=== Section Start ===

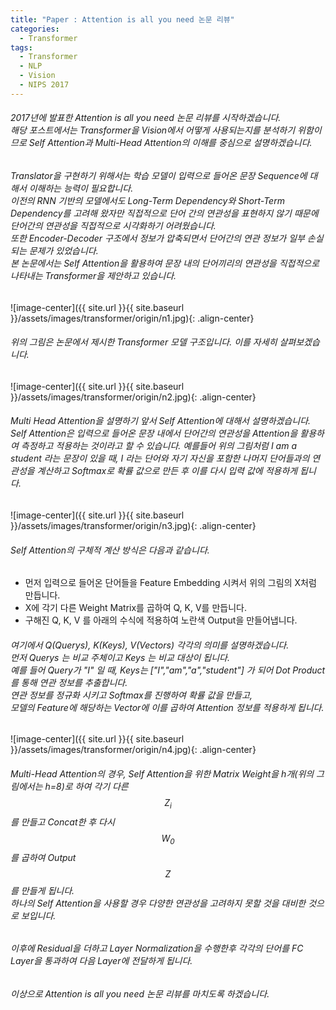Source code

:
 ```yaml
---
title: "Paper : Attention is all you need 논문 리뷰"
categories:
  - Transformer
tags:
  - Transformer
  - NLP
  - Vision
  - NIPS 2017
---
```


###### 2017년에 발표한 Attention is all you need 논문 리뷰를 시작하겠습니다. <br/> 해당 포스트에서는 Transformer을 Vision에서 어떻게 사용되는지를 분석하기 위함이므로 Self Attention과 Multi-Head Attention의 이해를 중심으로 설명하겠습니다.

###### Translator을 구현하기 위해서는 학습 모델이 입력으로 들어온 문장 Sequence에 대해서 이해하는 능력이 필요합니다. <br/> 이전의 RNN 기반의 모델에서도 Long-Term Dependency와 Short-Term Dependency를 고려해 왔자만 직접적으로 단어 간의 연관성을 표현하지 않기 때문에 단어간의 연관성을 직접적으로 시각화하기 어려웠습니다. <br/> 또한 Encoder-Decoder 구조에서 정보가 압축되면서 단어간의 연관 정보가 일부 손실되는 문제가 있었습니다. <br/> 본 논문에서는 Self Attention을 활용하여 문장 내의 단어끼리의 연관성을 직접적으로 나타내는 Transformer을 제안하고 있습니다.


![image-center]({{ site.url }}{{ site.baseurl }}/assets/images/transformer/origin/n1.jpg){: .align-center}

###### 위의 그림은 논문에서 제시한 Transformer 모델 구조입니다. 이를 자세히 살펴보겠습니다.


![image-center]({{ site.url }}{{ site.baseurl }}/assets/images/transformer/origin/n2.jpg){: .align-center}

###### Multi Head Attention을 설명하기 앞서 Self Attention에 대해서 설명하겠습니다. Self Attention은 입력으로 들어온 문장 내에서 단어간의 연관성을 Attention을 활용하여 측정하고 적용하는 것이라고 할 수 있습니다. 예를들어 위의 그림처럼 I am a student 라는 문장이 있을 때, I 라는 단어와 자기 자신을 포함한 나머지 단어들과의 연관성을 계산하고 Softmax로 확률 값으로 만든 후 이를 다시 입력 값에 적용하게 됩니다.


![image-center]({{ site.url }}{{ site.baseurl }}/assets/images/transformer/origin/n3.jpg){: .align-center}

###### Self Attention의 구체적 계산 방식은 다음과 같습니다.
* 먼저 입력으로 들어온 단어들을 Feature Embedding 시켜서 위의 그림의 X처럼 만듭니다.
* X에 각기 다른 Weight Matrix를 곱하여 Q, K, V를 만듭니다.
* 구해진 Q, K, V 를 아래의 수식에 적용하여 노란색 Output을 만들어냅니다.

###### 여기에서 Q(Querys), K(Keys), V(Vectors) 각각의 의미를 설명하겠습니다. <br/> 먼저 Querys 는 비교 주체이고 Keys 는 비교 대상이 됩니다. <br/> 예를 들어 Query가 "I" 일 때, Keys는 ["I","am","a","student"] 가 되어 Dot Product를 통해 연관 정보를 추출합니다. <br/> 연관 정보를 정규화 시키고 Softmax를 진행하여 확률 값을 만들고,<br/> 모델의 Feature에 해당하는 Vector에 이를 곱하여 Attention 정보를 적용하게 됩니다.


![image-center]({{ site.url }}{{ site.baseurl }}/assets/images/transformer/origin/n4.jpg){: .align-center}

###### Multi-Head Attention의 경우, Self Attention을 위한 Matrix Weight을 h개(위의 그림에서는 h=8)로 하여 각기 다른 $$Z_i$$를 만들고 Concat한 후 다시 $$W_0$$를 곱하여 Output $$Z$$를 만들게 됩니다. <br/> 하나의 Self Attention을 사용할 경우 다양한 연관성을 고려하지 못할 것을 대비한 것으로 보입니다.


###### 이후에 Residual을 더하고 Layer Normalization을 수행한후 각각의 단어를 FC Layer을 통과하여 다음 Layer에 전달하게 됩니다.

###### 이상으로 Attention is all you need 논문 리뷰를 마치도록 하겠습니다.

=== Section End ===

* **EXERCISE**
A line belongs in the answer if it contains the word "need"; copy every such line from the data above.

* **ANSWER TO THIS TASK**
title: "Paper : Attention is all you need 논문 리뷰"
###### 2017년에 발표한 Attention is all you need 논문 리뷰를 시작하겠습니다. <br/> 해당 포스트에서는 Transformer을 Vision에서 어떻게 사용되는지를 분석하기 위함이므로 Self Attention과 Multi-Head Attention의 이해를 중심으로 설명하겠습니다.
###### 이상으로 Attention is all you need 논문 리뷰를 마치도록 하겠습니다.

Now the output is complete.